Your assignment
Where a line below holds the string "several", copy that line.

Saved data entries
┄┄┄┄┄┄┄┄┄┄┄┄┄┄┄┄┄┄┄┄
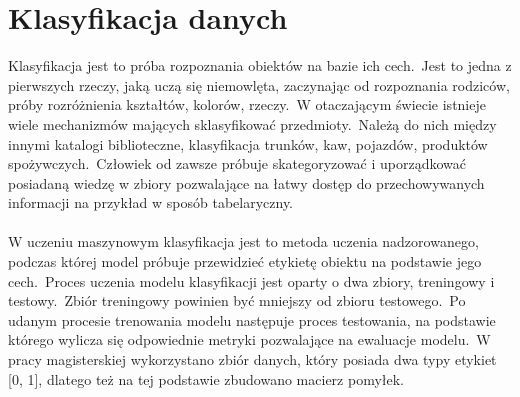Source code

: \chapter{Klasyfikacja danych}

Klasyfikacja jest to próba rozpoznania obiektów na bazie ich cech.\ Jest to jedna z pierwszych rzeczy, jaką uczą się niemowlęta, zaczynając od rozpoznania rodziców, próby rozróżnienia kształtów, kolorów, rzeczy.\ W otaczającym świecie istnieje wiele mechanizmów mających sklasyfikować przedmioty.\ Należą do nich między innymi katalogi biblioteczne, klasyfikacja trunków, kaw, pojazdów, produktów spożywczych.\ Człowiek od zawsze próbuje skategoryzować i uporządkować posiadaną wiedzę w zbiory pozwalające na łatwy dostęp do przechowywanych informacji na przykład w sposób tabelaryczny.
\\ \\
W uczeniu maszynowym klasyfikacja jest to metoda uczenia nadzorowanego, podczas której model próbuje przewidzieć etykietę obiektu na podstawie jego cech.\ Proces uczenia modelu klasyfikacji jest oparty o dwa zbiory, treningowy i testowy.\ Zbiór treningowy powinien być mniejszy od zbioru testowego.\ Po udanym procesie trenowania modelu następuje proces testowania, na podstawie którego wylicza się odpowiednie metryki pozwalające na ewaluacje modelu.\ W pracy magisterskiej wykorzystano zbiór danych, który posiada dwa typy etykiet [0, 1], dlatego też na tej podstawie zbudowano macierz pomyłek.

\vfill
\pagebreak

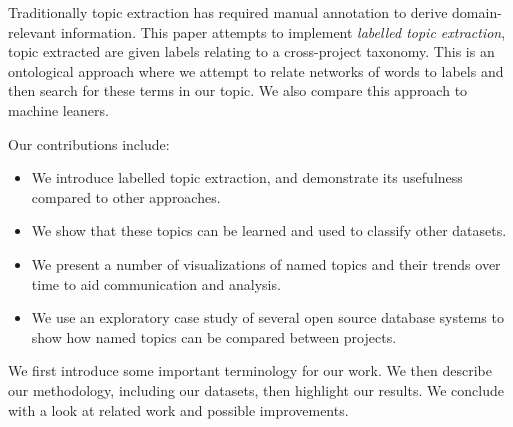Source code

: \documentclass[10pt, conference, compsocconf]{IEEEtran}
\begin{document}

Traditionally topic extraction has required manual annotation to derive domain-relevant information. This paper attempts to implement \emph{labelled topic extraction}, topic extracted are given labels relating to a cross-project taxonomy. This is an ontological approach where we attempt to relate networks of words to labels and then search for these terms in our topic. We also compare this approach to machine leaners.

\begin{comment}
Typically what is distinct is the software's particular functionality -- whether it offers email composition, prepares tax returns, and so on. What is common, however, is the non-functional, or quality requirements, that the software focuses on. Our approach makes use of software quality taxonomies in order to compare different projects on similar concepts. For example, how is the Security quality treated over time by product A versus product B? Does product A care about it more as it matures? Does the quality occur more often in software commits?
\end{comment}

Our contributions include:
\begin{itemize}
\item  We introduce labelled topic extraction, and demonstrate its usefulness
  compared to other approaches.
\item We show that these topics can be learned and used to classify other datasets.
\item We present a number of visualizations of named topics and their trends over time to aid
  communication and analysis.
\item We use an exploratory case study of
  several open source database systems to show how named topics can be compared between projects.
\end{itemize}

We first introduce some important terminology for our work. We then describe our methodology, including our datasets, then highlight our results. We conclude with a look at related work and possible improvements.
\end{document}
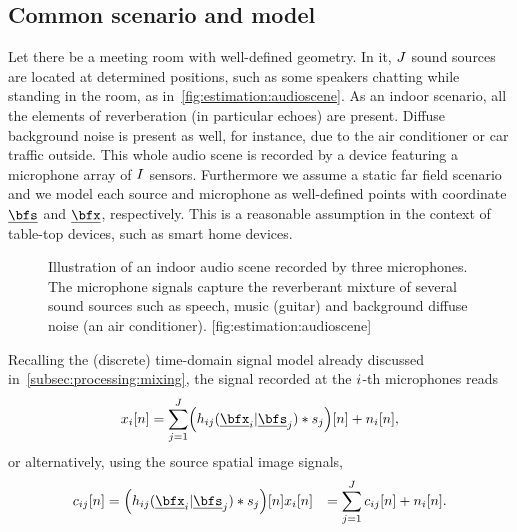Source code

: \subsection{Common scenario and model}
Let there be a meeting room with well-defined geometry.
In it, $J$ sound sources are located at determined positions, such as some speakers chatting while standing in the room, as in~\cref{fig:estimation:audioscene}.
As an indoor scenario, all the elements of reverberation (in particular echoes) are present.
Diffuse background noise is present as well, for instance, due to the air conditioner or car traffic outside.
This whole audio scene is recorded by a device featuring a microphone array of $I$ sensors.
Furthermore we assume a static far field scenario and we model each source and microphone as well-defined points with coordinate $\positionSource$ and $\positionMicrophone$, respectively.
This is a reasonable assumption in the context of table-top devices, such as smart home devices.
\begin{figure}[]
    \begin{sidecaption}{%
        Illustration of an indoor audio scene recorded by three microphones.
        The microphone signals capture the reverberant mixture of several sound sources such as speech, music (guitar) and background diffuse noise (an air conditioner).
    }[fig:estimation:audioscene]
    \centering
    \resizebox{\linewidth}{!}{}
    \end{sidecaption}
\end{figure}
Recalling the (discrete) time-domain signal model already discussed in~\cref{subsec:processing:mixing}, the signal recorded at the $i$-th microphones reads
\begin{equation}
    \label{eq:application:mix}
    \mic_\idxMic[n] = \sum_{\idxSrc = 1}^{\numSrcs}
        \kparen{\flt_{\idxMicSrc}( \positionMicrophone_{\idxMic}  | \positionSource_{\idxSrc}) \convDis \src_{\idxSrc}} [n] + \nse_\idxMic[n]
    ,
\end{equation}
or alternatively, using the source spatial image signals,
\begin{equation}
    \label{eq:application:mix_img}
    \begin{aligned}
        \img_{\idxMicSrc}[n]  &= \kparen{\flt_{\idxMicSrc}( \positionMicrophone_{\idxMic}  | \positionSource_{\idxSrc}) \convDis \src_{\idxSrc}}[n]
        \mic_\idxMic[n]     &= \sum_{\idxSrc = 1}^{\numSrcs} \img_{\idxMicSrc}[n] + \nse_\idxMic[n].
    \end{aligned}
\end{equation}
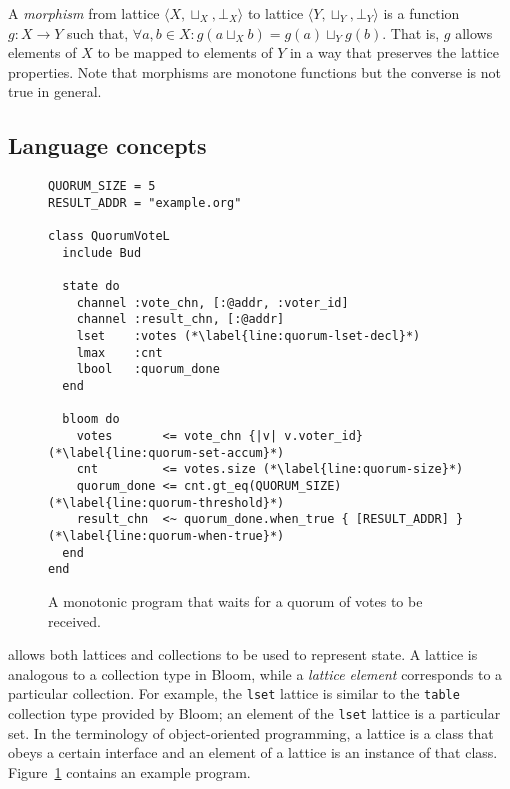 A \emph{morphism} from lattice $\langle X, \sqcup_X, \bot_X\rangle$ to lattice
$\langle Y, \sqcup_Y, \bot_Y\rangle$ is a function $g: X \to Y$ such that,
$\forall a,b \in X: g(a \sqcup_X b) = g(a) \sqcup_Y g(b)$. That is, $g$ allows
elements of $X$ to be mapped to elements of $Y$ in a way that preserves the
lattice properties.  Note that morphisms are monotone functions but the converse
is not true in general.

\subsection{Language concepts}
\begin{figure}[t]
\begin{scriptsize}
\begin{lstlisting}
QUORUM_SIZE = 5
RESULT_ADDR = "example.org"

class QuorumVoteL
  include Bud

  state do
    channel :vote_chn, [:@addr, :voter_id]
    channel :result_chn, [:@addr]
    lset    :votes (*\label{line:quorum-lset-decl}*)
    lmax    :cnt
    lbool   :quorum_done
  end

  bloom do
    votes       <= vote_chn {|v| v.voter_id} (*\label{line:quorum-set-accum}*)
    cnt         <= votes.size (*\label{line:quorum-size}*)
    quorum_done <= cnt.gt_eq(QUORUM_SIZE) (*\label{line:quorum-threshold}*)
    result_chn  <~ quorum_done.when_true { [RESULT_ADDR] } (*\label{line:quorum-when-true}*)
  end
end
\end{lstlisting}
\end{scriptsize}
\caption{A monotonic \lang program that waits for a quorum of votes to be received.}
\label{fig:lattice-quorum}
\end{figure}

\lang allows both lattices and collections to be used to represent state. A
lattice is analogous to a collection type in Bloom, while a \emph{lattice
  element} corresponds to a particular collection. For example, the
\texttt{lset} lattice is similar to the \texttt{table} collection type provided
by Bloom; an element of the \texttt{lset} lattice is a particular set. In the
terminology of object-oriented programming, a lattice is a class that obeys a
certain interface and an element of a lattice is an instance of that
class. Figure~\ref{fig:lattice-quorum} contains an example \lang program.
┄┄┄┄┄┄┄┄┄┄┄┄┄┄┄┄┄┄┄┄
Task answer
  several open source database systems to show how named topics can be compared between projects.
        The microphone signals capture the reverberant mixture of several sound sources such as speech, music (guitar) and background diffuse noise (an air conditioner).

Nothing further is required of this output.